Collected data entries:

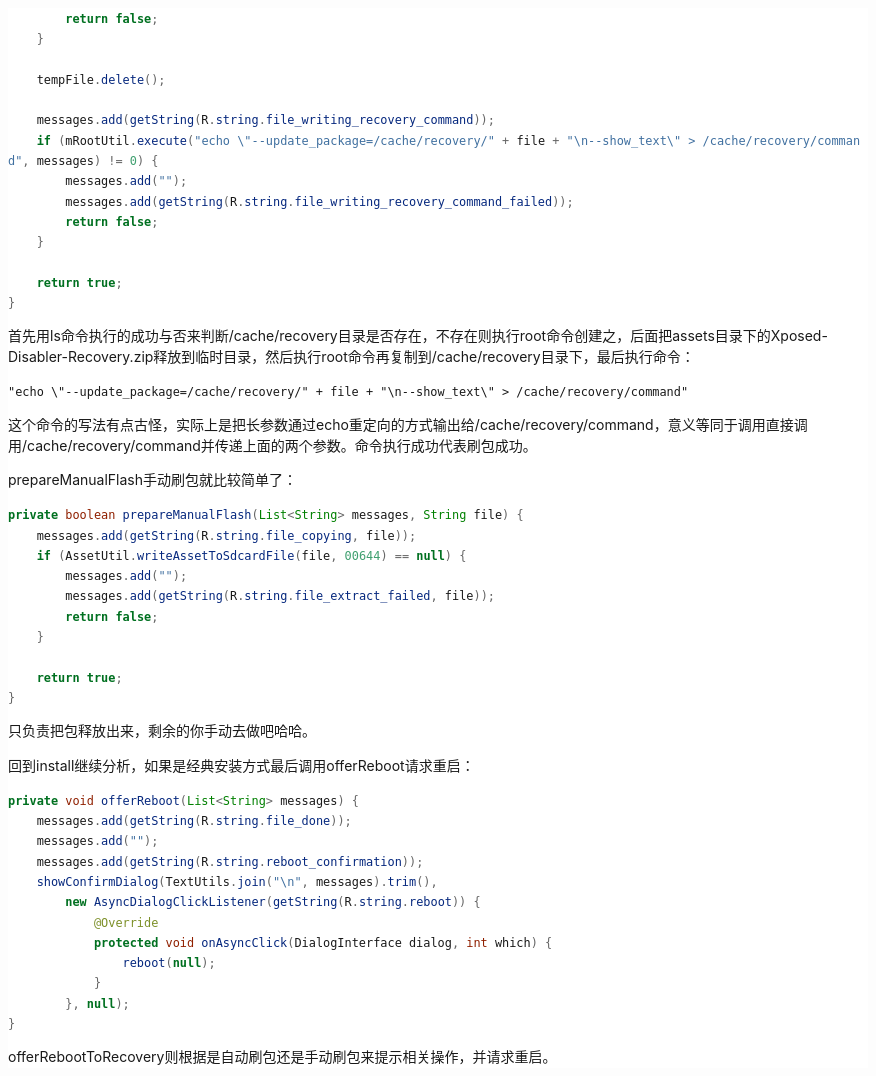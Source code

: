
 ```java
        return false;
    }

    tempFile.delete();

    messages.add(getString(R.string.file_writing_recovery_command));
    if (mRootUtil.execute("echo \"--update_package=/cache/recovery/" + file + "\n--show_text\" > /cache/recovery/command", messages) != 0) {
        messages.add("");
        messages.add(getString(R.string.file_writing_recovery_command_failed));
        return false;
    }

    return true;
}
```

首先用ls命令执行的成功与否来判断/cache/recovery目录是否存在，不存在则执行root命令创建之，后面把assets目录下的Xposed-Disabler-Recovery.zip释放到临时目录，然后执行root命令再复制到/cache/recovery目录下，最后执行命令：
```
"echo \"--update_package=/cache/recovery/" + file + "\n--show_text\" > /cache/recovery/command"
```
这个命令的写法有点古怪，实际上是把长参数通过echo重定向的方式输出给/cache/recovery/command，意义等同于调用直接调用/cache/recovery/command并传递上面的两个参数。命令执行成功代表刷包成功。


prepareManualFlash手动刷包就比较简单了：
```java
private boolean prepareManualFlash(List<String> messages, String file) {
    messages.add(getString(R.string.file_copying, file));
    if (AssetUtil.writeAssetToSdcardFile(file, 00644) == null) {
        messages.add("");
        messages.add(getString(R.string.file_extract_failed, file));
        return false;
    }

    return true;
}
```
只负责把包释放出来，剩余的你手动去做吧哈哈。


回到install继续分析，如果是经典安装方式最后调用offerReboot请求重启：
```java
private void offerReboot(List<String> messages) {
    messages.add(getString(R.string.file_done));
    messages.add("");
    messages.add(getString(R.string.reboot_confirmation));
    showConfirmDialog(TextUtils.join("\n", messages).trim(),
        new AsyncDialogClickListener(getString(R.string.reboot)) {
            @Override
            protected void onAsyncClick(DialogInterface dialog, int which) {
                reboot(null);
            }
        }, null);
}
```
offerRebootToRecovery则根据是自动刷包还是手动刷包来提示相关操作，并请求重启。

---

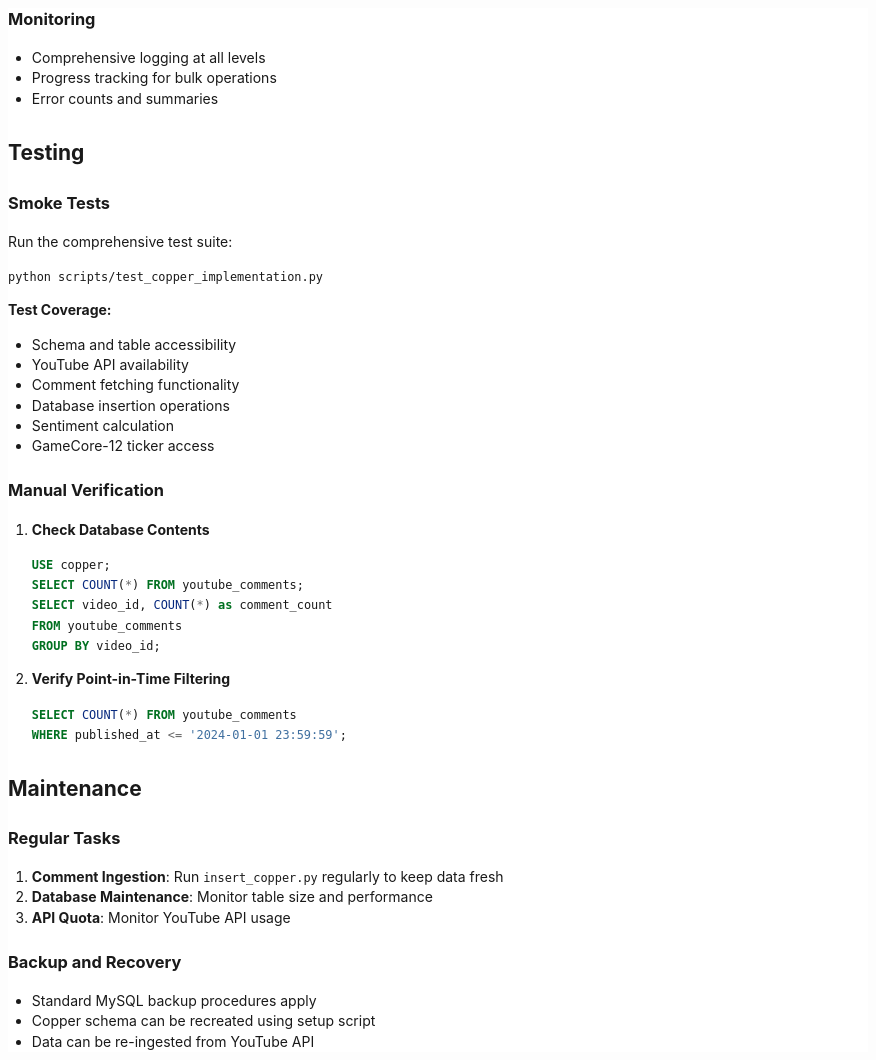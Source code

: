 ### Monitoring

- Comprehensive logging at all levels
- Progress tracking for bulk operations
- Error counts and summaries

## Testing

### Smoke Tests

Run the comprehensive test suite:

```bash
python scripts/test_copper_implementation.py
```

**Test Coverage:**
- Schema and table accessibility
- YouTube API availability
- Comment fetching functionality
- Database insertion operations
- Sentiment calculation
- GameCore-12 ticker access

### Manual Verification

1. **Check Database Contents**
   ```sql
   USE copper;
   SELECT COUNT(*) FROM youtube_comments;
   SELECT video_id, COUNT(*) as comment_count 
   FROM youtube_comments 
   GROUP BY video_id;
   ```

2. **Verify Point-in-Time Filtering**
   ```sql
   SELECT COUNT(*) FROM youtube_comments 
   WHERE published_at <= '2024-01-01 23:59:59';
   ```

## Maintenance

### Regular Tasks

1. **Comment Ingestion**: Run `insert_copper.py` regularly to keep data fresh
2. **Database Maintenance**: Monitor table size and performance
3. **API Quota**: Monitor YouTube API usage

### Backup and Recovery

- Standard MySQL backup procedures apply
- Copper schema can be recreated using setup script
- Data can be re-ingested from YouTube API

---

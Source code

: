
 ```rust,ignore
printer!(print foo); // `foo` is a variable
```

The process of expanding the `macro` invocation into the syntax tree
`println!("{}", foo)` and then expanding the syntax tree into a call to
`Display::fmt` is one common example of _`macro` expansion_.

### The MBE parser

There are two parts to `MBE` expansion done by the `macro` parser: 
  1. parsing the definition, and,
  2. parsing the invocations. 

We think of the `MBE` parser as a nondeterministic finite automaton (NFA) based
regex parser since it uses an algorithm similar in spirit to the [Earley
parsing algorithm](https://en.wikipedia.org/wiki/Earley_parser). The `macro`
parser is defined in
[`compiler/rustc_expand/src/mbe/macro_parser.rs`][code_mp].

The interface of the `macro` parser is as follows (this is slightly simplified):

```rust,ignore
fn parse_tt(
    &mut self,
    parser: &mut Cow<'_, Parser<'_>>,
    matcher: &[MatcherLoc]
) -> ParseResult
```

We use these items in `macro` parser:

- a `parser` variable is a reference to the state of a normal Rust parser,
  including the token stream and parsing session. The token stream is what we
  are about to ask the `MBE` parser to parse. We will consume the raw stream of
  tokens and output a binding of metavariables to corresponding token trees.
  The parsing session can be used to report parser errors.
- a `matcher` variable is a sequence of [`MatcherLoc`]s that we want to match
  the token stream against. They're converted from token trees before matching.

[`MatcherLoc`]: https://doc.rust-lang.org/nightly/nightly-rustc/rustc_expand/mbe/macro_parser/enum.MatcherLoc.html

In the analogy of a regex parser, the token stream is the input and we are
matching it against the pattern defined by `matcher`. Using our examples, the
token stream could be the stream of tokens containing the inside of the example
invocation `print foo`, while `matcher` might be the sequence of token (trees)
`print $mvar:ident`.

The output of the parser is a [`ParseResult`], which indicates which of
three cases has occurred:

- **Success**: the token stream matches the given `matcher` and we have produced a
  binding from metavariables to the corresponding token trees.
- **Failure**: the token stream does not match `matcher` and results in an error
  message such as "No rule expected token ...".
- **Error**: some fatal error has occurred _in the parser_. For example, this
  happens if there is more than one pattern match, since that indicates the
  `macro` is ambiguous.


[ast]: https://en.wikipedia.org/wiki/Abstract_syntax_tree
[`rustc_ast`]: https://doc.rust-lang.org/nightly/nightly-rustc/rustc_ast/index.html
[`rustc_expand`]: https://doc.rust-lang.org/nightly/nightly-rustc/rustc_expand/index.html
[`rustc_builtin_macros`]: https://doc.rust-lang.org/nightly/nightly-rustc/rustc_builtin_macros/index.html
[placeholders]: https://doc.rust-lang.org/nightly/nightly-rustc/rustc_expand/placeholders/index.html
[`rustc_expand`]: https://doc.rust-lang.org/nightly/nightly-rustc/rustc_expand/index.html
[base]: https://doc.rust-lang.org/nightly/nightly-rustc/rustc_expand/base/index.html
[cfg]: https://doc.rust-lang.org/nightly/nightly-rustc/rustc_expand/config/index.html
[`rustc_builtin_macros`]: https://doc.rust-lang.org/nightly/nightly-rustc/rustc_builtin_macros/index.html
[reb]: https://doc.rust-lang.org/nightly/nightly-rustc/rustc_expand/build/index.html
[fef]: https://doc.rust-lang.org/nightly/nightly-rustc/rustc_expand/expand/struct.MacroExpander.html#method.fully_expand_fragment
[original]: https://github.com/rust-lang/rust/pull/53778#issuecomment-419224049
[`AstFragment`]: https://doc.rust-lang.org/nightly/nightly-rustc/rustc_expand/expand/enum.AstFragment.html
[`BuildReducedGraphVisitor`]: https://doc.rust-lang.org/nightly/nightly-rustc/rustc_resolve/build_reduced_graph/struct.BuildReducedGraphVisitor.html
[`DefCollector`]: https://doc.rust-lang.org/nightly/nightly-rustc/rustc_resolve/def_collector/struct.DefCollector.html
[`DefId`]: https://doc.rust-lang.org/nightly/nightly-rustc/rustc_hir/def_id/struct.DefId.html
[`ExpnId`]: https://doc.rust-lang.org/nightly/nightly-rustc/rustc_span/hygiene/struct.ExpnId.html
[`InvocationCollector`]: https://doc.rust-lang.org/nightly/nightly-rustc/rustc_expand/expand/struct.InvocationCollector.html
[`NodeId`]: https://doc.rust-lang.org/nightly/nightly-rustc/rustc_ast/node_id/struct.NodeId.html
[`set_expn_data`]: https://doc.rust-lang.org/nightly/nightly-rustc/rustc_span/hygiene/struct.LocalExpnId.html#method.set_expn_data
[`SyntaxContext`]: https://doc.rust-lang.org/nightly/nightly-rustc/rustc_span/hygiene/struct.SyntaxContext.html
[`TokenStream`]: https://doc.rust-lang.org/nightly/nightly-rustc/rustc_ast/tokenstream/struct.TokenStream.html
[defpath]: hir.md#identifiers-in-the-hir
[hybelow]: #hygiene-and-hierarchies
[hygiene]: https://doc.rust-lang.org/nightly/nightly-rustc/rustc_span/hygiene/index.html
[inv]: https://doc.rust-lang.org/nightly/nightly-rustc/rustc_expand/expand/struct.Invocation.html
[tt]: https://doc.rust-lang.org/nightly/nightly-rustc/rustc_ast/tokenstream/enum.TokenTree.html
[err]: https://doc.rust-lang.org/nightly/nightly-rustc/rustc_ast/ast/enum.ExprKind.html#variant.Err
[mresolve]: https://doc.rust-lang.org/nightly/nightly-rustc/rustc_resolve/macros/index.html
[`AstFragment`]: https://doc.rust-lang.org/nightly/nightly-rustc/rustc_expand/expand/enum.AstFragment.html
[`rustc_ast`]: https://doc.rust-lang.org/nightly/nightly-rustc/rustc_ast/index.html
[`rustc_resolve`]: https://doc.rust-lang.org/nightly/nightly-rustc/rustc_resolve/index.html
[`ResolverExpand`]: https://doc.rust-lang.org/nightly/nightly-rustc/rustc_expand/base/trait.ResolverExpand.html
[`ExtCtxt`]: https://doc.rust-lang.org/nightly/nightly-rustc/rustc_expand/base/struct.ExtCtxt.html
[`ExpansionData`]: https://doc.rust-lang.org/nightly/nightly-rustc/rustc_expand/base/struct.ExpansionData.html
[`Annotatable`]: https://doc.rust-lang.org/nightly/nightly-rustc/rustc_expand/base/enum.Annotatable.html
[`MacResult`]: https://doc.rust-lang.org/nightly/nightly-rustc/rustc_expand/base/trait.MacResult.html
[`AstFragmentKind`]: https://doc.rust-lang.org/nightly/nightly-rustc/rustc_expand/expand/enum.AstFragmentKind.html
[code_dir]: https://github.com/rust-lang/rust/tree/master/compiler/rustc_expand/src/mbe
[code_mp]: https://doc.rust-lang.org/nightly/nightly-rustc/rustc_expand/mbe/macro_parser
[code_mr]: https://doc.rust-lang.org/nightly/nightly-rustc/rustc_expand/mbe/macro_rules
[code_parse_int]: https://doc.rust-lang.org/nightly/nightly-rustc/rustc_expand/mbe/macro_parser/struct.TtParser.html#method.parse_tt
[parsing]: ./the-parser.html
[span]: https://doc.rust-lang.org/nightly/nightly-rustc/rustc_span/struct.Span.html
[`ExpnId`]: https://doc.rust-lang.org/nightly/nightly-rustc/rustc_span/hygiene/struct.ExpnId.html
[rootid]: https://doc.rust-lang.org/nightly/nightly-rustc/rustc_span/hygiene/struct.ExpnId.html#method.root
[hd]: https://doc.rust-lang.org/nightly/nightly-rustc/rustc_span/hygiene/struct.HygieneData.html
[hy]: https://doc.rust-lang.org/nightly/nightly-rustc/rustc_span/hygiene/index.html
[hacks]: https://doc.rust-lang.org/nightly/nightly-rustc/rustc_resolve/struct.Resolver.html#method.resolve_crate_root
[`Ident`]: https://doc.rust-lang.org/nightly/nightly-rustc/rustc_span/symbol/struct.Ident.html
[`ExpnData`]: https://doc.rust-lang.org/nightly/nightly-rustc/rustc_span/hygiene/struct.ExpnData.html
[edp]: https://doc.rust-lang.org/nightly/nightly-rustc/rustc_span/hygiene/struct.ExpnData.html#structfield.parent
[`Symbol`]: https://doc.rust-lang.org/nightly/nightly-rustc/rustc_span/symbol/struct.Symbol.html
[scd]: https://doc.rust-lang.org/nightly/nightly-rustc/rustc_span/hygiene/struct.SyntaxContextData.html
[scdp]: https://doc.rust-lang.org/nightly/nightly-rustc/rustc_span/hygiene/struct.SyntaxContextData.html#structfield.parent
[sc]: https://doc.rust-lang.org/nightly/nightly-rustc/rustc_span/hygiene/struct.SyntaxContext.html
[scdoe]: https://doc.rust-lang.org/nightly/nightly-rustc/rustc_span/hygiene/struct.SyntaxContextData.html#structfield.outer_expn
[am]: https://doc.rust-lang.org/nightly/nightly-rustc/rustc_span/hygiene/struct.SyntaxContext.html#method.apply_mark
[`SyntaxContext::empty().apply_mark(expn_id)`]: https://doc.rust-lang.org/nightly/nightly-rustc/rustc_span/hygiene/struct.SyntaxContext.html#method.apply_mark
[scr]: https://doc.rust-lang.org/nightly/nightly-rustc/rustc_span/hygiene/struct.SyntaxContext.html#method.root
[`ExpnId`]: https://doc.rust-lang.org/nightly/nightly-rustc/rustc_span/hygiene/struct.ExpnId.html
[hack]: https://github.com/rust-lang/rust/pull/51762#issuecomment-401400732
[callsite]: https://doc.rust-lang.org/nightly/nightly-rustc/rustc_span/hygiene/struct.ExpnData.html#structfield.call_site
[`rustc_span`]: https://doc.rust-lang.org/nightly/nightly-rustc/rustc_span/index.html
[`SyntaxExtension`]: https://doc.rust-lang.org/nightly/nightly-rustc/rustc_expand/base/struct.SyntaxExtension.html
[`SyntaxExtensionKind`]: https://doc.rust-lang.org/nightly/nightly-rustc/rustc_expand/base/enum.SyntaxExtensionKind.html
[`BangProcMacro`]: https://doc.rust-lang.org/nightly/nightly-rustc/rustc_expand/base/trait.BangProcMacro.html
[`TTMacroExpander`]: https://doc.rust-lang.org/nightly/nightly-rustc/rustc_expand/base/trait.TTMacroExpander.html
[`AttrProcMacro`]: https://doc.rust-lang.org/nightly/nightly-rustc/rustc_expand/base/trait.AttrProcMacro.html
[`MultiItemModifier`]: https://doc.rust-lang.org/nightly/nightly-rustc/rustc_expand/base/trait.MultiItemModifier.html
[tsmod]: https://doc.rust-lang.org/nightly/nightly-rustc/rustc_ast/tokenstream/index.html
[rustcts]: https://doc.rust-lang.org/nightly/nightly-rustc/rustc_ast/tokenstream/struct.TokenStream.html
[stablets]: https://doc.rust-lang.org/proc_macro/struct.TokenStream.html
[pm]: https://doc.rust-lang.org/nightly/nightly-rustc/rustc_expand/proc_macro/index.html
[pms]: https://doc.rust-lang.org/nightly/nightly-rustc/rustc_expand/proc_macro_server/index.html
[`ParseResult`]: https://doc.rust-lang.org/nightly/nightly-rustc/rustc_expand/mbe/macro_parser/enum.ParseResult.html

→ **WHAT YOU WILL DO**
Above are the records; repeat exactly the lines from the one holding "1. **Check Database Contents**" down to the one holding "- Data can be re-ingested from YouTube API", end lines included.

→ **YOUR RESPONSE**
1. **Check Database Contents**
   ```sql
   USE copper;
   SELECT COUNT(*) FROM youtube_comments;
   SELECT video_id, COUNT(*) as comment_count 
   FROM youtube_comments 
   GROUP BY video_id;
   ```

2. **Verify Point-in-Time Filtering**
   ```sql
   SELECT COUNT(*) FROM youtube_comments 
   WHERE published_at <= '2024-01-01 23:59:59';
   ```

## Maintenance

### Regular Tasks

1. **Comment Ingestion**: Run `insert_copper.py` regularly to keep data fresh
2. **Database Maintenance**: Monitor table size and performance
3. **API Quota**: Monitor YouTube API usage

### Backup and Recovery

- Standard MySQL backup procedures apply
- Copper schema can be recreated using setup script
- Data can be re-ingested from YouTube API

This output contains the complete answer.